古風なメヌエットを少々

どうも34thヴィオラのたむろーです。いよいよ暑くなってきましたね。夏が一番苦手と自称する私は、なるべく涼しい場所を日々探してうろうろしております。

さて、冬の演奏会に向けて本格的に練習が始まっています。「オールフランス!」をキーワードに選曲を進めてきた今期ですが、いよいよ中プロも決まりました。ショーソン作曲の詩曲です。
そしてなんと、ソロヴァイオリンには、フランスや日本で活動していらっしゃるジェラール・プーレ氏をお招きすることになりました!(wikipediaのプロフィール

以前からお伝えしておりますように、指揮者が日本のフランス音楽第一人者である矢崎彦太郎氏ですから、これ以上ない方々が早稲フィルにやって来ると申し上げて差し支えないでしょう。
これで団員の士気が高まらないわけがありません! 来たる決起tuttiに備えて、ラヴェルと格闘している毎日です。
…決起tuttiについてはまた別の日に。

さて、メイン3曲はラヴェルの「古風なメヌエット」「マ・メール・ロア」「ラ・ヴァルス」ですが、メジャー級が並ぶ曲目といえど、フランス音楽をよく御存じない方もいらっしゃるのではないでしょうか。
実は私もフランス音楽をやるとなる以前はあまり知らなかったクチでなのですが、この中で「古風なメヌエット」だけは良く聴いていました。他の2曲はなんとなく詳しく聴かなかったのですが…笑

なので、古風なメヌエットについてちょこっと書いてみます。

古風なメヌエットは、ピアノ版を原典に持ちます。ラヴェル20歳の時の意欲作で、“古風”の名の通り、典型的な形式に則ったメヌエットです。初演は作曲から3年遅れて1898年。若書きということもあって、大きな冒険もないようです。

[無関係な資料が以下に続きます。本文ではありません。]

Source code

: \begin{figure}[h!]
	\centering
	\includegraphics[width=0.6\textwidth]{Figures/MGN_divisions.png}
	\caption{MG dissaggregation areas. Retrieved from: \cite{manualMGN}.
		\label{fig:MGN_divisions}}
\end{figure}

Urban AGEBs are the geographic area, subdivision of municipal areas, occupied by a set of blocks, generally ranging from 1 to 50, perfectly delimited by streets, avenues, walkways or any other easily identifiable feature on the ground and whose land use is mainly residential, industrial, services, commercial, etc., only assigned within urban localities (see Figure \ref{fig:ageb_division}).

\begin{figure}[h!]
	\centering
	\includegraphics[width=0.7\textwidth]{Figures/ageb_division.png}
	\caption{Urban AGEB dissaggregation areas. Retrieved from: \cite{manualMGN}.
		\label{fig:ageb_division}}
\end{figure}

しかし目を惹くほど斬新なのは、至るところに短二度和音が組み込まれていることでしょう。短二度和音とは、半音で隣り合った2つの音のことをいいます。普通、隣り合う二つの音は喧嘩してしまい、汚い和音になることが多いのですが、そこはさすがにラヴェルというべきか。不思議できれいな和音を作り出すことに成功しています。
実はこの和音、冒頭でもさっそく登場しているんですね。ピアノ版の譜面ですが、以下の通り、最初の和音の上二つはファ♯とミ♯の半音です。

古風なメヌエット

これに留まらず、いろいろな所で半音が登場します。私が強く惹かれたのは、こうした和音できれいな音を作ることのできる点でした。今回それを演奏する機会に恵まれたのは、僥倖としか言いようがありません。

20歳の若書きということでしたが、オーケストラ編曲版はなんと、オケだけが登場する曲としてはラヴェル最後の作品です。ピアノ版に遅れること32年、54歳の時に初演された晩年の曲なのです。
ラヴェルの若々しい作曲技法と、晩年の老練な管弦楽法を味わえる、まさに一粒で二度おいしい作品といえましょう。

他曲についてもそのうち…誰か書いてくれないかな。